Anatomy of your in-laws

July 31, 2007 - 0:0

Leslie vowed to love and to cherish her husband, she didn't realize she was also marrying his parents.

""We have to see them every day of our lives,"" she says. And if by chance Leslie (whose name has been changed) and her husband miss one day, it becomes a huge ordeal that requires the couple to call and apologize. To make matters worse, Leslie's mother-in-law is clingy and possessive, and treats her son like he's a child.
""She'll hug him right in front of me and say, ""He's still my baby and you can't have him!""' Leslie says. ""As if!""
Ah, in-laws. Can't live with them - can't disown them. Unfortunately, in-law infractions, like the ones that torture Leslie, happen hundreds of thousands of times a day, wreaking havoc in otherwise perfectly harmonious marriages. Why?
""In-laws are like a blind date,"" explains Eden Unger Bowditch, author of ""The Daughter-In-Law's Survival Guide."" ""You don't know them and you have no real connection to them, other than that you're marrying their child."" Add to that the tension that naturally comes when parents have to give up their number one spot in their child's life, and you have a nightmare on Nuptial Street.
To help you try to live in peace - or at least in a comfortable co-existence - with your in-laws, here are five of the most common irritating incidents and how you can deal.
-- In-law infraction: hell for the holidays -------------------
You know the routine: The holidays come around and suddenly there's a power play between both sets of parents over whose home you're going to visit. Anne's mother-in-law was so aggressive, she started lobbying them for a Christmas Day visit - in July. This, in turn, pissed off her parents who felt slighted and jealous. Fa-la-la-la-la!
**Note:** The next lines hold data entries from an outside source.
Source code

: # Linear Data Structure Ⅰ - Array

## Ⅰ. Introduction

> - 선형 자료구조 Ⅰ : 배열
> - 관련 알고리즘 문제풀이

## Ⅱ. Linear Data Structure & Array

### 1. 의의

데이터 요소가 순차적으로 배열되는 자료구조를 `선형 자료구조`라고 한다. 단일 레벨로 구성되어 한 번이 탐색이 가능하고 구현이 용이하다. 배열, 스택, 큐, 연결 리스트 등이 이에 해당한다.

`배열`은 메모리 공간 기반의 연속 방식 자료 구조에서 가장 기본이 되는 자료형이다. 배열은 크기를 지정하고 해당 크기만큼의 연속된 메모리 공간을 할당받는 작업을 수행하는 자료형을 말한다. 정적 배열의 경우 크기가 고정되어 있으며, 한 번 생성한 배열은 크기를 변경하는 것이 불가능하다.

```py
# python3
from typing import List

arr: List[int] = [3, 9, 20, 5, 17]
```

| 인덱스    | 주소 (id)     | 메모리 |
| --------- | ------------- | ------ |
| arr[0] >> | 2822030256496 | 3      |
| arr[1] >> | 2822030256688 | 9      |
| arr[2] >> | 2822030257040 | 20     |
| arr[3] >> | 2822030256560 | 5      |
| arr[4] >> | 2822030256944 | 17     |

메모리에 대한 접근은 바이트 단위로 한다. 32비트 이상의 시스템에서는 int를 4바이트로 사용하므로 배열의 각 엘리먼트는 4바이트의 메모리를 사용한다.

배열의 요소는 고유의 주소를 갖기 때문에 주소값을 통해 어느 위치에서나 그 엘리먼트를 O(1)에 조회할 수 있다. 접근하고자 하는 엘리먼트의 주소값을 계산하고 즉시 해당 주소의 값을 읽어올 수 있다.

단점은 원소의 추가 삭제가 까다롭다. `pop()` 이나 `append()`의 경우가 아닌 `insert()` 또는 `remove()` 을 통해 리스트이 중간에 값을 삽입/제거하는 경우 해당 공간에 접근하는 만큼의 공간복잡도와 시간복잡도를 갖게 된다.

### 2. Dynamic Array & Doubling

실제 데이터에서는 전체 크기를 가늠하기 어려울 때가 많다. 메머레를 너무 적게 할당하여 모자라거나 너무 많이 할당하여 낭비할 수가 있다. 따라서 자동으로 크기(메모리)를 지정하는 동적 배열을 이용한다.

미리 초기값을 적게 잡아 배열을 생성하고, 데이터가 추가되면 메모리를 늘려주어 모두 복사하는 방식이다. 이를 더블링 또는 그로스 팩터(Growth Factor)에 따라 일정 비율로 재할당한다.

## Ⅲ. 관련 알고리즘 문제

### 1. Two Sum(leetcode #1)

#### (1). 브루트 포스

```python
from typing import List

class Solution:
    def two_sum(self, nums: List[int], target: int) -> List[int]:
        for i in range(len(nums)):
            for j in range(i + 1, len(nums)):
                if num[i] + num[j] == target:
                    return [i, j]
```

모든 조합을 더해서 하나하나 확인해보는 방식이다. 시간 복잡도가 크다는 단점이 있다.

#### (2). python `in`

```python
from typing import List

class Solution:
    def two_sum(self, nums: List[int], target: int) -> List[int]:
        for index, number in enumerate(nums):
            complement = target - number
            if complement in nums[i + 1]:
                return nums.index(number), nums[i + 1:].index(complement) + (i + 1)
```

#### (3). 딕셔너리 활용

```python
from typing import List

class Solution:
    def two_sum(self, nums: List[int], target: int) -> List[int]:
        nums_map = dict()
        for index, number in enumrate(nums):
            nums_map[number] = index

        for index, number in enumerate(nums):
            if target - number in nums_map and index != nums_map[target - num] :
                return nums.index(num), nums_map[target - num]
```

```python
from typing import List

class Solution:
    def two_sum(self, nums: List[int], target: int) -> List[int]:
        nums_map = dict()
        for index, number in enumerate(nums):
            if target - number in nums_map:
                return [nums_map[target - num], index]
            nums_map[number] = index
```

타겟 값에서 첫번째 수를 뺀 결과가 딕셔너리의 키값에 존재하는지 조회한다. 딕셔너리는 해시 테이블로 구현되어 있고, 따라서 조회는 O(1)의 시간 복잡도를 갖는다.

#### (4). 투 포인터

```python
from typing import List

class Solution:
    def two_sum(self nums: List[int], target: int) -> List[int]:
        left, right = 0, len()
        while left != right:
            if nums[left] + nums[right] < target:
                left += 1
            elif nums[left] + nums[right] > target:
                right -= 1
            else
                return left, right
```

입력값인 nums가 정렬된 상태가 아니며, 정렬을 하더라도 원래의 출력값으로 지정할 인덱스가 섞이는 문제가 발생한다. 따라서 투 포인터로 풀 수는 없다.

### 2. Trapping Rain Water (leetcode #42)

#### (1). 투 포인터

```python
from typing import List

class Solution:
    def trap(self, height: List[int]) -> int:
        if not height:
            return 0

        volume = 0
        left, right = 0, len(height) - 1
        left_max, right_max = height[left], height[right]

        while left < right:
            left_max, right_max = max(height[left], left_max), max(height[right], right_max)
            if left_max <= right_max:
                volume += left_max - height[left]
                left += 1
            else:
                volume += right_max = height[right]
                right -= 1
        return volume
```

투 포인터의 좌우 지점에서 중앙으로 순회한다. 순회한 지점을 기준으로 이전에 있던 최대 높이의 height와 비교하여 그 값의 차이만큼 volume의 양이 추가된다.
""You have to be proactive about holidays, and plan your schedule out ahead of time,"" says Claudia Arp, co-author of ""Loving Your Relatives: Even When You Don't See Eye-to-Eye."" ""Go to one family's house one year, and another the next year. And be sure to let everyone know what you're doing beforehand.""
She acknowledges that this is sometimes not the easiest conversation to have, especially when you're blowing off your parents for, say, Thanksgiving. In this case, say something like: ""I know how much you really want to be with us, and we really want to be with you. But we have two families we need to see. Next year, we're gobbling up turkey with you.""
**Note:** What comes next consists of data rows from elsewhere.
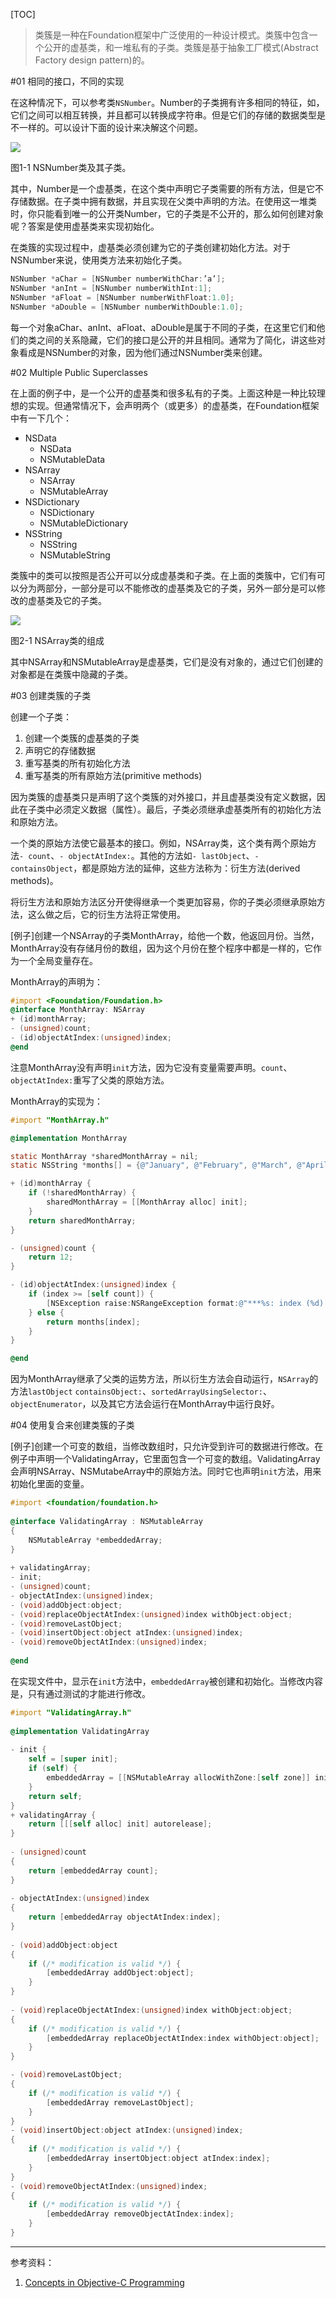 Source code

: [TOC]

> 类簇是一种在Foundation框架中广泛使用的一种设计模式。类簇中包含一个公开的虚基类，和一堆私有的子类。类簇是基于抽象工厂模式(Abstract Factory design pattern)的。

#01 相同的接口，不同的实现

在这种情况下，可以参考类`NSNumber`。Number的子类拥有许多相同的特征，如，它们之间可以相互转换，并且都可以转换成字符串。但是它们的存储的数据类型是不一样的。可以设计下面的设计来决解这个问题。

<img src="https://developer.apple.com/library/ios/documentation/General/Conceptual/CocoaEncyclopedia/Art/cluster3.gif">

图1-1 NSNumber类及其子类。

其中，Number是一个虚基类，在这个类中声明它子类需要的所有方法，但是它不存储数据。在子类中拥有数据，并且实现在父类中声明的方法。在使用这一堆类时，你只能看到唯一的公开类Number，它的子类是不公开的，那么如何创建对象呢？答案是使用虚基类来实现初始化。

在类簇的实现过程中，虚基类必须创建为它的子类创建初始化方法。对于NSNumber来说，使用类方法来初始化子类。

``` objective-c
NSNumber *aChar = [NSNumber numberWithChar:’a’];
NSNumber *anInt = [NSNumber numberWithInt:1];
NSNumber *aFloat = [NSNumber numberWithFloat:1.0];
NSNumber *aDouble = [NSNumber numberWithDouble:1.0];
```

每一个对象aChar、anInt、aFloat、aDouble是属于不同的子类，在这里它们和他们的类之间的关系隐藏，它们的接口是公开的并且相同。通常为了简化，讲这些对象看成是NSNumber的对象，因为他们通过NSNumber类来创建。

#02 Multiple Public Superclasses

在上面的例子中，是一个公开的虚基类和很多私有的子类。上面这种是一种比较理想的实现。但通常情况下，会声明两个（或更多）的虚基类，在Foundation框架中有一下几个：

* NSData 
	* NSData
	* NSMutableData
* NSArray
	* NSArray
	* NSMutableArray
* NSDictionary
	* NSDictionary
	* NSMutableDictionary
* NSString
	* NSString
	* NSMutableString

类簇中的类可以按照是否公开可以分成虚基类和子类。在上面的类簇中，它们有可以分为两部分，一部分是可以不能修改的虚基类及它的子类，另外一部分是可以修改的虚基类及它的子类。

<img src="https://raw.githubusercontent.com/CLYchenxin/documents/master/img/nsarrayandsubclass.png">

图2-1 NSArray类的组成

其中NSArray和NSMutableArray是虚基类，它们是没有对象的，通过它们创建的对象都是在类簇中隐藏的子类。

#03 创建类簇的子类

创建一个子类：

1. 创建一个类簇的虚基类的子类
2. 声明它的存储数据
3. 重写基类的所有初始化方法
4. 重写基类的所有原始方法(primitive methods)

因为类簇的虚基类只是声明了这个类簇的对外接口，并且虚基类没有定义数据，因此在子类中必须定义数据（属性）。最后，子类必须继承虚基类所有的初始化方法和原始方法。

一个类的原始方法使它最基本的接口。例如，NSArray类，这个类有两个原始方法`- count`、`- objectAtIndex:`。其他的方法如`- lastObject`、`- containsObject`，都是原始方法的延伸，这些方法称为：衍生方法(derived methods)。

将衍生方法和原始方法区分开使得继承一个类更加容易，你的子类必须继承原始方法，这么做之后，它的衍生方法将正常使用。

[例子]创建一个NSArray的子类MonthArray，给他一个数，他返回月份。当然，MonthArray没有存储月份的数组，因为这个月份在整个程序中都是一样的，它作为一个全局变量存在。

MonthArray的声明为：

``` objective-c
#import <Fooundation/Foundation.h>
@interface MonthArray: NSArray
+ (id)monthArray;
- (unsigned)count;
- (id)objectAtIndex:(unsigned)index;
@end
```

注意MonthArray没有声明`init`方法，因为它没有变量需要声明。`count`、`objectAtIndex:`重写了父类的原始方法。

MonthArray的实现为：

``` objective-c
#import "MonthArray.h"

@implementation MonthArray

static MonthArray *sharedMonthArray = nil;
static NSString *months[] = {@"January", @"February", @"March", @"April", @"May", @"June", @"July", @"August", @"September", @"October", @"November", @"December"};

+ (id)monthArray {
	if (!sharedMonthArray) {
		sharedMonthArray = [[MonthArray alloc] init];
	}
	return sharedMonthArray;
}

- (unsigned)count {
	return 12;
}

- (id)objectAtIndex:(unsigned)index {
	if (index >= [self count]) {
		[NSException raise:NSRangeException format:@"***%s: index (%d) beyond bounds (%d)", sel_getName(_cmd), index, [self count] - 1];
	} else {
		return months[index];
	}
}

@end
```

因为MonthArray继承了父类的运势方法，所以衍生方法会自动运行，`NSArray`的方法`lastObject` `containsObject:`、`sortedArrayUsingSelector:`、`objectEnumerator`，以及其它方法会运行在MonthArray中运行良好。

#04 使用复合来创建类簇的子类

[例子]创建一个可变的数组，当修改数组时，只允许受到许可的数据进行修改。在例子中声明一个ValidatingArray，它里面包含一个可变的数组。ValidatingArray会声明NSArray、NSMutabeArray中的原始方法。同时它也声明`init`方法，用来初始化里面的变量。

``` objective-c
#import <foundation/foundation.h>
 
@interface ValidatingArray : NSMutableArray
{
    NSMutableArray *embeddedArray;
}
 
+ validatingArray;
- init;
- (unsigned)count;
- objectAtIndex:(unsigned)index;
- (void)addObject:object;
- (void)replaceObjectAtIndex:(unsigned)index withObject:object;
- (void)removeLastObject;
- (void)insertObject:object atIndex:(unsigned)index;
- (void)removeObjectAtIndex:(unsigned)index;
 
@end
```

在实现文件中，显示在`init`方法中，`embeddedArray`被创建和初始化。当修改内容是，只有通过测试的才能进行修改。

``` objective-c
#import "ValidatingArray.h"
 
@implementation ValidatingArray
 
- init {
    self = [super init];
    if (self) {
        embeddedArray = [[NSMutableArray allocWithZone:[self zone]] init];
    }
    return self;
}
+ validatingArray {
    return [[[self alloc] init] autorelease];
}
 
- (unsigned)count
{
    return [embeddedArray count];
}
 
- objectAtIndex:(unsigned)index
{
    return [embeddedArray objectAtIndex:index];
}
 
- (void)addObject:object
{
    if (/* modification is valid */) {
        [embeddedArray addObject:object];
    }
}
 
- (void)replaceObjectAtIndex:(unsigned)index withObject:object;
{
    if (/* modification is valid */) {
        [embeddedArray replaceObjectAtIndex:index withObject:object];
    }
}

- (void)removeLastObject;
{
    if (/* modification is valid */) {
        [embeddedArray removeLastObject];
    }
}
- (void)insertObject:object atIndex:(unsigned)index;
{
    if (/* modification is valid */) {
        [embeddedArray insertObject:object atIndex:index];
    }
}
- (void)removeObjectAtIndex:(unsigned)index;
{
    if (/* modification is valid */) {
        [embeddedArray removeObjectAtIndex:index];
    }
}

```

***
参考资料：

1. <a href="https://developer.apple.com/library/ios/documentation/General/Conceptual/CocoaEncyclopedia/ClassClusters/ClassClusters.html#//apple_ref/doc/uid/TP40010810-CH4-SW1">Concepts in Objective-C Programming</a>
You could also pick a neutral setting - like your own home - where everyone can converge. The most important thing is for the two of you to come up with a plan early (before anyone asks what you're up to) and stick to it.
---- In-law infraction: they have no boundaries ----------
According to a survey conducted by Marriage Alive International, the No. 1 tension in dealing with extended family is lack of boundaries. You know - the mother-in-law who comes over to plant flowers in your garden without asking, or the father-in-law who plops on your couch unannounced to watch football.
For Gretchen, it was the father-in-law who decided he wanted to move into her house for two months while he and the mother-in-law were in the process of selling their condo.
""He isn't the greatest about helping with dishes, laundry or cooking, so it's going to end up being a lot of extra work for me and my husband,"" she says. ""I know it's going to cause some stress in our marriage.""
It doesn't have to, Bowditch says. The key is to set firm and clear parameters early on. Tell your in-laws when they can and can't come over (or call and not call), and don't be afraid to say no if they step outside of the boundary. And remember: ""Don't just resent your in-laws for invading your space,"" Bowditch says. ""This situation is new to them and they are trying to feel their way along.""
She recalls one woman with an extremely possessive mother-in-law who called her son at all hours of the day. Instead of saying, ""Leave us alone!"" the woman called her MIL and said, ""I am so in love with your son. You did such a wonderful job raising him, and I know I have to share him - but sometimes I like to have him all to myself.""
----- In-law infraction: they’re just not into each other ---------
Just because you love your husband does not mean your parents are going to love his parents - and vice versa. Nancy's mom can't stand Nancy's mother-in-law.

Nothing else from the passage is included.